Women’s Trilogy Project Part II: Happy Hour
April 20th – May 31st, 2018
Leila Heller Gallery: 568 W 25th Street, New York, NY 10001
Born in West Virginia and raised in Houston, Texas, multidisciplinary artist Rachel Lee Hovnanian is no stranger to southern tradition. Hovanian’s recent project, the Women’s Trilogy Project, draws on the artist’s southern roots in three thematically related installations that explore addiction, gender roles and our relationship with technology. Part II of the Trilogy, titled “Happy Hour,” opens at Leila Heller Gallery on April 20th. We spoke to Hovanian about the inspiration behind the multimedia exhibition and the long-lasting impact of her childhood experiences.
Untitled: Part I of your Women’s Trilogy Project, Ndd Immersion Room, was created under a male pseudonym, Ray Lee. Did you find people’s response to this work differed from reactions to your other projects others due to the pseudonym?
Rachel Lee Hovnanian: Yes. This gender switch is a way of disguising my real-life persona and masking the artwork from being perceived as “by a woman artist.” By having this pseudonym, I do feel like individuals respond to this work differently and tend to accept it without hesitation.
With Part II, Happy Hour, you cite drawing iconography from Girl Scout and debutante traditions. Did you ever participate in those cultures growing up? How do you think they shaped your idea of femininity?
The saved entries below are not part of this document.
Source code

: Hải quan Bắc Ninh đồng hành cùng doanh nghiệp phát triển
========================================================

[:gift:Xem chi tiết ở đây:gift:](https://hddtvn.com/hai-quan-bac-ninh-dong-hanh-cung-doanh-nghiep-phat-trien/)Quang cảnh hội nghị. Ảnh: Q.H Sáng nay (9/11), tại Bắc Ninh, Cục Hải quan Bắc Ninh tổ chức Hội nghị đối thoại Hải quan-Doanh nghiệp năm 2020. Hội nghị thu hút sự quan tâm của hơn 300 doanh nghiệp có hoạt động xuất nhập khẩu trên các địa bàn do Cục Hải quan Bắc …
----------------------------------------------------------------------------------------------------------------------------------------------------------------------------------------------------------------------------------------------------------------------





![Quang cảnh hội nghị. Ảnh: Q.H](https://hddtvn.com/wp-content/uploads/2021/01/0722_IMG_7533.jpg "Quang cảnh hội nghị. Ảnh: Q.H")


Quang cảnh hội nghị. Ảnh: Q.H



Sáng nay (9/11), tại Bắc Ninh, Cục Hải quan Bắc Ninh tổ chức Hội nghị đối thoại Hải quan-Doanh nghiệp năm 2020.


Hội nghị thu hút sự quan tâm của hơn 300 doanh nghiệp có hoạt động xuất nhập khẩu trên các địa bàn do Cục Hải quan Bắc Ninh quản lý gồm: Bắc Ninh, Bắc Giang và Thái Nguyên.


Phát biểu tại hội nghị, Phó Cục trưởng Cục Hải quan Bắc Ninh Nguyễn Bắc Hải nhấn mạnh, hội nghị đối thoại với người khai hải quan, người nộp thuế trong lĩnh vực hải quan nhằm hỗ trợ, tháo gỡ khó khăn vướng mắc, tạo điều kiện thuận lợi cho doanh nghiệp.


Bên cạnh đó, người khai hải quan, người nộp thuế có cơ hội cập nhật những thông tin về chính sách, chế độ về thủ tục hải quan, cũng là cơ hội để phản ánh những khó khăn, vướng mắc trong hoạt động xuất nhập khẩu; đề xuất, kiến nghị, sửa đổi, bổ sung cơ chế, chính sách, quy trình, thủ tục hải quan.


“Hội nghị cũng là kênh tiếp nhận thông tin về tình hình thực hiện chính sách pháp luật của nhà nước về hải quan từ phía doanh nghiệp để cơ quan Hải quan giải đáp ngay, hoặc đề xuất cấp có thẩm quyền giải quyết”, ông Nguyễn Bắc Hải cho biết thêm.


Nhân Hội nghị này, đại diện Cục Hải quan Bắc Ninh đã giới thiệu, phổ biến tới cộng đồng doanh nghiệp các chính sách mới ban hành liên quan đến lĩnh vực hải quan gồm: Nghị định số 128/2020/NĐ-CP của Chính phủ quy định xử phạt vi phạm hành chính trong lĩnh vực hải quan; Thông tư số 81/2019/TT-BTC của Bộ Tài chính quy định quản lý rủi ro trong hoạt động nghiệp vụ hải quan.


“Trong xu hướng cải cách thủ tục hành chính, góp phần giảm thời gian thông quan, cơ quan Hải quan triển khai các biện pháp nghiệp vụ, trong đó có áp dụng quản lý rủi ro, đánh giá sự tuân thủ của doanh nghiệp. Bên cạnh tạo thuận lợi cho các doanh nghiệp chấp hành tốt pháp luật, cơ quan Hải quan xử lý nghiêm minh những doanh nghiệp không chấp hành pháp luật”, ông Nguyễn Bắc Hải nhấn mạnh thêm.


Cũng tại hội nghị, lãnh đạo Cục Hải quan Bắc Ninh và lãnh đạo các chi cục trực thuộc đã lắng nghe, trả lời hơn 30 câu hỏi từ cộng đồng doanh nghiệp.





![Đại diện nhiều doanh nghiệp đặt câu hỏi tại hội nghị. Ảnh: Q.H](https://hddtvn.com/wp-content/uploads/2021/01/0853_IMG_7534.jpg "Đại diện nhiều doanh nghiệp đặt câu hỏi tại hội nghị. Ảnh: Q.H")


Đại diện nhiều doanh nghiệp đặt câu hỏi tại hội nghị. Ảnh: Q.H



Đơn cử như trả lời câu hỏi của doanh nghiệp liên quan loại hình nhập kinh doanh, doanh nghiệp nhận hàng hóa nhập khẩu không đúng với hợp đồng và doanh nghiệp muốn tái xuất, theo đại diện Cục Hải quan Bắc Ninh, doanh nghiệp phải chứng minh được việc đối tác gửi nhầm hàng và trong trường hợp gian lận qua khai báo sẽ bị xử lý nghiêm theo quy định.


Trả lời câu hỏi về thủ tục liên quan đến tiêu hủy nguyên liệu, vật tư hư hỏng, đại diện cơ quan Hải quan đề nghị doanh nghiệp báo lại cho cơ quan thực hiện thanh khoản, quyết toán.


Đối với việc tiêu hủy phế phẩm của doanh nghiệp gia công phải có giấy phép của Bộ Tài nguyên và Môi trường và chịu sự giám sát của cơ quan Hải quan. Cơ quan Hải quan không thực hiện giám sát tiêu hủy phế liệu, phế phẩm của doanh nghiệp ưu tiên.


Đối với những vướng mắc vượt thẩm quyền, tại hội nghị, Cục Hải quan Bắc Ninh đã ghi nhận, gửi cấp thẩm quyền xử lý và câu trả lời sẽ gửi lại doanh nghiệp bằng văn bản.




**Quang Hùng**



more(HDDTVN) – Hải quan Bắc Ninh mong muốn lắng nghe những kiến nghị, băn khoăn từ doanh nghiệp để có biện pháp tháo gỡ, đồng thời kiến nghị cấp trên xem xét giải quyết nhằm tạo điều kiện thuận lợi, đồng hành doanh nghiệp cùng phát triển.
I was in Girl Scouts for about two years. I was very young but my parents were liberal activists—not the types to sit and sell Girl Scout cookies with me, so this period of my life did not last long. It was not my personal experience of being in Girl Scouts that I wanted to address with “Happy Hour”—it was how Girl Scouts and debutante traditions have influenced many of our gender and societal norms that still exist today. It was really about tracing back these traditions and finding my Southern roots.
How exactly did your upbringing in the south inform your outlook on gender roles?
I grew up on a farm in southeastern Ohio. My best friends were my brothers; I didn’t feel that I was different from them in any way. I would roll down hills, fish, build forts under the cattle ramp or play in the mud. My parents also had a place in New York and they rented a beach house in East Hampton where they would be able to see their artist and writer friends. If their friends had children, they became our playmates on the beaches. Almost all of the children were boys.
When I moved to Texas in 2nd grade, I was made fun of for not wearing a bathing suit top—it was unheard of. All the things I did with my brothers were not what girls did. I remember a boy sitting next me the first day of 6th grade and making fun of me because I didn’t shave my legs. Girls wore makeup at an early age. There was a lot of pressure regarding how you looked. My father said to me, “it’s not about how you look but what you think.”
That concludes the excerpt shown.